## Data supplied

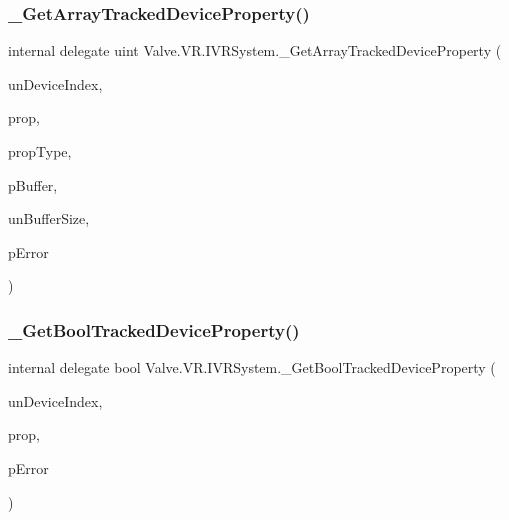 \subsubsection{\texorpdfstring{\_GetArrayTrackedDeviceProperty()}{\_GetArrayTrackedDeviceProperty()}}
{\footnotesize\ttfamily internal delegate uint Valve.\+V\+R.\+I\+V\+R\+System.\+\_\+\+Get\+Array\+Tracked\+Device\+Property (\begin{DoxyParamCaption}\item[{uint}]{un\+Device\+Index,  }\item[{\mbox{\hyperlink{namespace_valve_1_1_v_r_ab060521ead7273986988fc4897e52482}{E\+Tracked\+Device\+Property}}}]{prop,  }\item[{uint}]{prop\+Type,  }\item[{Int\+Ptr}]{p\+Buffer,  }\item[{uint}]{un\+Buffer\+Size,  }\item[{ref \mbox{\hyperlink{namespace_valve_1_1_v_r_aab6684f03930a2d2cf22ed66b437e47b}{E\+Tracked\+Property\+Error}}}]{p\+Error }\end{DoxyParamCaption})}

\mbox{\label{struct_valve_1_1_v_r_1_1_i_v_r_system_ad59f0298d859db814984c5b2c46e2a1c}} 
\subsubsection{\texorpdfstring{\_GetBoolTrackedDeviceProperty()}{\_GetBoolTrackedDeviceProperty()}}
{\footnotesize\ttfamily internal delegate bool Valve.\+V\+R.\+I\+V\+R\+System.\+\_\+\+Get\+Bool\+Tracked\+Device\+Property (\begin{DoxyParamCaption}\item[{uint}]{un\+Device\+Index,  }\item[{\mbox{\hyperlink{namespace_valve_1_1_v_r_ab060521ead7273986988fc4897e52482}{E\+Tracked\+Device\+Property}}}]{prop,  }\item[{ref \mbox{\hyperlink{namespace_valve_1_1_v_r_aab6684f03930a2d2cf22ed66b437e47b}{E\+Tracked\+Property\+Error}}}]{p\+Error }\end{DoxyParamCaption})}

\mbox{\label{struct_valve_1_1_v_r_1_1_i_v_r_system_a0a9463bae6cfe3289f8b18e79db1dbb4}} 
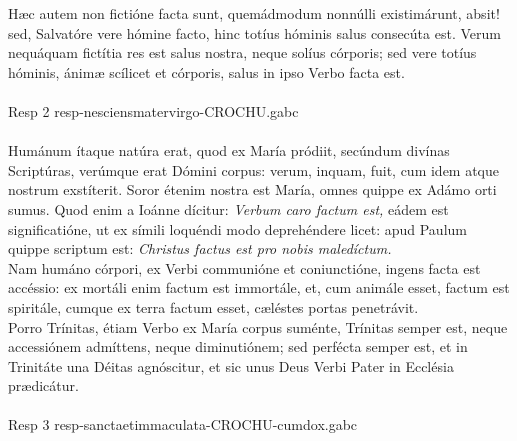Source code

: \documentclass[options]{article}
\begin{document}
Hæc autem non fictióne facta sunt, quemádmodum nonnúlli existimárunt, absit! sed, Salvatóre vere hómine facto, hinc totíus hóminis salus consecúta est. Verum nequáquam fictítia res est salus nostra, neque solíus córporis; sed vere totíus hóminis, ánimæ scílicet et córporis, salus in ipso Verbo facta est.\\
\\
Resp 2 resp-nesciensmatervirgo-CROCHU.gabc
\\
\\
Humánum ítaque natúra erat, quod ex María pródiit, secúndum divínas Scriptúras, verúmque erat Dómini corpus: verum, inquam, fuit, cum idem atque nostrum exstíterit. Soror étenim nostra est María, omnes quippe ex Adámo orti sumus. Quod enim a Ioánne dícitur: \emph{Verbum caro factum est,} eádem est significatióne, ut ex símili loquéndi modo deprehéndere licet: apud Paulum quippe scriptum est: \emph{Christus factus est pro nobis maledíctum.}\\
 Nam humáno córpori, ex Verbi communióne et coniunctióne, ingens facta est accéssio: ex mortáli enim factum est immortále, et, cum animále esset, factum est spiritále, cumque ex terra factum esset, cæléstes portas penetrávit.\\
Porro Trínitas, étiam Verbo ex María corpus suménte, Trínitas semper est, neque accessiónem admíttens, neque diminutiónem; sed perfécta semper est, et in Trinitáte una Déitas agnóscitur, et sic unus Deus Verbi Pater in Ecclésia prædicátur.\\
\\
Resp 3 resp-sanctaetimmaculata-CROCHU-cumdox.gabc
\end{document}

## What to work on
Leaving aside the images, write out every entry above exactly.

## Task response
 \subsubsection{\texorpdfstring{\_GetArrayTrackedDeviceProperty()}{\_GetArrayTrackedDeviceProperty()}}
{\footnotesize\ttfamily internal delegate uint Valve.\+V\+R.\+I\+V\+R\+System.\+\_\+\+Get\+Array\+Tracked\+Device\+Property (\begin{DoxyParamCaption}\item[{uint}]{un\+Device\+Index,  }\item[{\mbox{\hyperlink{namespace_valve_1_1_v_r_ab060521ead7273986988fc4897e52482}{E\+Tracked\+Device\+Property}}}]{prop,  }\item[{uint}]{prop\+Type,  }\item[{Int\+Ptr}]{p\+Buffer,  }\item[{uint}]{un\+Buffer\+Size,  }\item[{ref \mbox{\hyperlink{namespace_valve_1_1_v_r_aab6684f03930a2d2cf22ed66b437e47b}{E\+Tracked\+Property\+Error}}}]{p\+Error }\end{DoxyParamCaption})}

\mbox{\label{struct_valve_1_1_v_r_1_1_i_v_r_system_ad59f0298d859db814984c5b2c46e2a1c}} 
\subsubsection{\texorpdfstring{\_GetBoolTrackedDeviceProperty()}{\_GetBoolTrackedDeviceProperty()}}
{\footnotesize\ttfamily internal delegate bool Valve.\+V\+R.\+I\+V\+R\+System.\+\_\+\+Get\+Bool\+Tracked\+Device\+Property (\begin{DoxyParamCaption}\item[{uint}]{un\+Device\+Index,  }\item[{\mbox{\hyperlink{namespace_valve_1_1_v_r_ab060521ead7273986988fc4897e52482}{E\+Tracked\+Device\+Property}}}]{prop,  }\item[{ref \mbox{\hyperlink{namespace_valve_1_1_v_r_aab6684f03930a2d2cf22ed66b437e47b}{E\+Tracked\+Property\+Error}}}]{p\+Error }\end{DoxyParamCaption})}

\mbox{\label{struct_valve_1_1_v_r_1_1_i_v_r_system_a0a9463bae6cfe3289f8b18e79db1dbb4}} 
Source code

: \documentclass[options]{article}
\begin{document}
Hæc autem non fictióne facta sunt, quemádmodum nonnúlli existimárunt, absit! sed, Salvatóre vere hómine facto, hinc totíus hóminis salus consecúta est. Verum nequáquam fictítia res est salus nostra, neque solíus córporis; sed vere totíus hóminis, ánimæ scílicet et córporis, salus in ipso Verbo facta est.\\
\\
Resp 2 resp-nesciensmatervirgo-CROCHU.gabc
\\
\\
Humánum ítaque natúra erat, quod ex María pródiit, secúndum divínas Scriptúras, verúmque erat Dómini corpus: verum, inquam, fuit, cum idem atque nostrum exstíterit. Soror étenim nostra est María, omnes quippe ex Adámo orti sumus. Quod enim a Ioánne dícitur: \emph{Verbum caro factum est,} eádem est significatióne, ut ex símili loquéndi modo deprehéndere licet: apud Paulum quippe scriptum est: \emph{Christus factus est pro nobis maledíctum.}\\
 Nam humáno córpori, ex Verbi communióne et coniunctióne, ingens facta est accéssio: ex mortáli enim factum est immortále, et, cum animále esset, factum est spiritále, cumque ex terra factum esset, cæléstes portas penetrávit.\\
Porro Trínitas, étiam Verbo ex María corpus suménte, Trínitas semper est, neque accessiónem admíttens, neque diminutiónem; sed perfécta semper est, et in Trinitáte una Déitas agnóscitur, et sic unus Deus Verbi Pater in Ecclésia prædicátur.\\
\\
Resp 3 resp-sanctaetimmaculata-CROCHU-cumdox.gabc
\end{document}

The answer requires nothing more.